Una de las que sigue este ejemplo es la princesa Letizia. Qué mala suerte. El pasado jueves leí una noticia sobre sus gustos musicales, estuvo con dos amigos en el último concierto de Los Planetas en Madrid (¿recibirán a Jota en la Zarzuela?). También la fotografiaban saliendo de la Riviera tras un concierto de Eels con una chupa de cuero que, para el cargo que tiene, no le quedaba como un saco. El principito no apareció por allí, haciendo buen uso de las capacidades intelectuales que arrastra su apellido. Lo mismo un día de estos nuestra princesa se rebela contra su familia política (y tanto) y da un giro a ritmo de Rebel Rebel y entona aquello de «hot tramp / I love you so». Pero que a la princesa le pirre el indi o el Papa Francisco lea a Dostoyevski o a Gide y denuncie los abusos sexuales (cómo no hacerlo) no van a impedir que insista desde aquí, que ejerza la responsabilidad de proclamar y repetir que para que esto cambie hay que empezar por acabar con los privilegios monárquicos y eclesiásticos. No se trata de un ejercicio republicano y ateo, esto ya debería estar fuera de debate; la ecuación es simple: una sociedad que no puede permitirse el lujo de tener estudiantes e investigadores mucho menos podría permitirse cubrir a príncipes e infantas de dudoso proceder. Lo supuestamente campechano no puede estar tan bien pagado. Lo primero nos convierte en un país obsoleto, impotente, lo segundo nos haría parecer un poco menos paletos.

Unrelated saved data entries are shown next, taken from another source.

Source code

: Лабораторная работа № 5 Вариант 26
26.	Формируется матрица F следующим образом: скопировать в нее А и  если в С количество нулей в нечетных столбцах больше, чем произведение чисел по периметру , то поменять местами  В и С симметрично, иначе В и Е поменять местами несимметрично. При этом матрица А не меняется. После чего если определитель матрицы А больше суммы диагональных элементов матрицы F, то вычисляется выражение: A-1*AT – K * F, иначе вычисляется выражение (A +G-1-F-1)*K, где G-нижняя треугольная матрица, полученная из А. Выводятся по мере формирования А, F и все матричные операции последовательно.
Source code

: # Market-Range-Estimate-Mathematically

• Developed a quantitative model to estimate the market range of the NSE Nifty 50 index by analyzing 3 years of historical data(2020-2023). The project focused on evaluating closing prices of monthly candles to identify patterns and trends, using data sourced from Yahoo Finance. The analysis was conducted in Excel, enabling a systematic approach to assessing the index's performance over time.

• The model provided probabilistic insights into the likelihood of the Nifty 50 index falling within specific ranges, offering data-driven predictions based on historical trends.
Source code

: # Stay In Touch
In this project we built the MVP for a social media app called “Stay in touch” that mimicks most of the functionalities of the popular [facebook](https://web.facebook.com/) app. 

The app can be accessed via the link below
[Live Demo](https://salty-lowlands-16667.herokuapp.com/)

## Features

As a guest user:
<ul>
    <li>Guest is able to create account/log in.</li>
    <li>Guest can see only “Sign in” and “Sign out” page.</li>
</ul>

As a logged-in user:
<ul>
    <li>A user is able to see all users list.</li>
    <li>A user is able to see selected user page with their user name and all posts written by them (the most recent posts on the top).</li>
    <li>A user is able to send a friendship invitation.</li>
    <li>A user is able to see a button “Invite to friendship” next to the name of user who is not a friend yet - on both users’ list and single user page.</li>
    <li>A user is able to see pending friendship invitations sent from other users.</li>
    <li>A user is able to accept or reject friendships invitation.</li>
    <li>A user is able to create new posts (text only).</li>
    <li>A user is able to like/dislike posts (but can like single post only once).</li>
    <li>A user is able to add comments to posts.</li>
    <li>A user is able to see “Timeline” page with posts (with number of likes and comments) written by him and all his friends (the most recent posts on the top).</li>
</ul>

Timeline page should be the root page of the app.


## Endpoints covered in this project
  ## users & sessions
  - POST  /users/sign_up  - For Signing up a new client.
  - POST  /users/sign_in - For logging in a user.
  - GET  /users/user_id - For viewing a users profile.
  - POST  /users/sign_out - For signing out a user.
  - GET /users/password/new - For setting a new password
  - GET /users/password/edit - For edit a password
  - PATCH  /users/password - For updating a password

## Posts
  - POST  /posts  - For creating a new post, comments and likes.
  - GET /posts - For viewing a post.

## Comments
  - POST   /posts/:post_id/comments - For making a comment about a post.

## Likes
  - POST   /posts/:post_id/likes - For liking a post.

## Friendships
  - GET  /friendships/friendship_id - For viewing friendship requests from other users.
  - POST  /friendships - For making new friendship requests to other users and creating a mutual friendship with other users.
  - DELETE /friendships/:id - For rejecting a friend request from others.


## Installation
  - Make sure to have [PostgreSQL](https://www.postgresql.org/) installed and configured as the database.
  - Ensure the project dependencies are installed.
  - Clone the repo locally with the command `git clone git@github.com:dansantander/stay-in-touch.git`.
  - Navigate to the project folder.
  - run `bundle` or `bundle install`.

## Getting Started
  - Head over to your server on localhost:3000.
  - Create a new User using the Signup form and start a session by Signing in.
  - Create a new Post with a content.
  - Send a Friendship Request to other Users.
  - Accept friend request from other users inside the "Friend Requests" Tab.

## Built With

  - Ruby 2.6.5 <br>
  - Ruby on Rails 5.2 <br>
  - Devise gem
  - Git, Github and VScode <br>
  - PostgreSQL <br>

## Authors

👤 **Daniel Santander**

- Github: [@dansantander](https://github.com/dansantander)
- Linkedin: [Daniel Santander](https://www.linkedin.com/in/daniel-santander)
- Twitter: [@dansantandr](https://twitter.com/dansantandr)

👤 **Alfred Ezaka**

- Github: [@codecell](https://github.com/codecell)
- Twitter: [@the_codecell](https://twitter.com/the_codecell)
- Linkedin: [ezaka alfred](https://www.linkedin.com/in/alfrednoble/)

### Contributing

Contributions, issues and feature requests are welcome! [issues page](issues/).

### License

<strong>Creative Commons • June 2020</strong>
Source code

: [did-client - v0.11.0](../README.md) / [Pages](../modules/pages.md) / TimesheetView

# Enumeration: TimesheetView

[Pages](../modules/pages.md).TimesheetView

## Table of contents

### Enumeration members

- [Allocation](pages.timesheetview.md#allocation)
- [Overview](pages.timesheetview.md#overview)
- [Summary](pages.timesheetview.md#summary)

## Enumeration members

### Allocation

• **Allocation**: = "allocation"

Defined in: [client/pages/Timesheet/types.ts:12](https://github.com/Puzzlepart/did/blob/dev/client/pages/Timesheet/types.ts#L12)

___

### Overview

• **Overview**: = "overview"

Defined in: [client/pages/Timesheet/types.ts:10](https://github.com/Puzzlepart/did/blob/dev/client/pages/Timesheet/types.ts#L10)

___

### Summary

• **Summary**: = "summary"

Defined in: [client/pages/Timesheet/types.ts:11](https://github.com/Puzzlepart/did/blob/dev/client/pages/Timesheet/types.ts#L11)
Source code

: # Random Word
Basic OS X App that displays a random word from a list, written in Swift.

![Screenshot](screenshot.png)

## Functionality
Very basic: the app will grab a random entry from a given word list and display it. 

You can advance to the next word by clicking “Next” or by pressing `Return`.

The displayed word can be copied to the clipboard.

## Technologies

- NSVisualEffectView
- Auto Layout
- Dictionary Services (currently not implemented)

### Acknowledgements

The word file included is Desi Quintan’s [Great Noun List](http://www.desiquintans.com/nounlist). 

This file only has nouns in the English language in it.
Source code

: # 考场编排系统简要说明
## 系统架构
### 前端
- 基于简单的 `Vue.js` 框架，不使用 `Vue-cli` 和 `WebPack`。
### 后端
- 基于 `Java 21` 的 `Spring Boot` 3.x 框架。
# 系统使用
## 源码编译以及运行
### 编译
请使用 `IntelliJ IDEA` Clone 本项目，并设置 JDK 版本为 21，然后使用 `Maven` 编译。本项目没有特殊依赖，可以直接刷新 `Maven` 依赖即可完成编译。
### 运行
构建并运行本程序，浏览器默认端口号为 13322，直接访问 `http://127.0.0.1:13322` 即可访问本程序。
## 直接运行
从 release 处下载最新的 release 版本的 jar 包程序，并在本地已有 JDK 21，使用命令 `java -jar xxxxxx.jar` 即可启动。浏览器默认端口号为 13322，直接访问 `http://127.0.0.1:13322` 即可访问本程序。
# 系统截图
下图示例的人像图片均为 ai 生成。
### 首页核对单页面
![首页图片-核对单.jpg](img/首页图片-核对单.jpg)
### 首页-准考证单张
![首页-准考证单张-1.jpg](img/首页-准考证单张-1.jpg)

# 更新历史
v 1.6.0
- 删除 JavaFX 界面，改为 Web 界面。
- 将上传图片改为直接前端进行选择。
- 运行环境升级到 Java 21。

Ante la reciente visita del Papa a Brasil, los mandatarios mandaron arrasar la famosa playa de Copacabana, no fuese que el Santo Padre se encontrase por allí a algún cuerpo celebrando la misa de la carne. Y así hicieron. Ni rastro de vida por allí, sólo almas celestiales que no se quemaban con la arena, tetas blanquísimas de hábitos sobrealimentados en lugar de fibra e iluminaciones. Ni rastro de eternidad ni de la humanidad verdadera que se inscribe en lo vivo. Las truchas raras, como decía González Ruano, ahogadas en el mar de la mediocridad. Y qué nos extraña. Vivimos inmersos en el laberinto de la justificación de los propósitos, con la condena de nuestro manual de uso. La justificación es la sentencia del desarrollo. Insistan en esto. El verdadero gozo es que no pase nada, ahí ocurre siempre lo mejor. Fe en la fibra. Fe difícil, eso sí.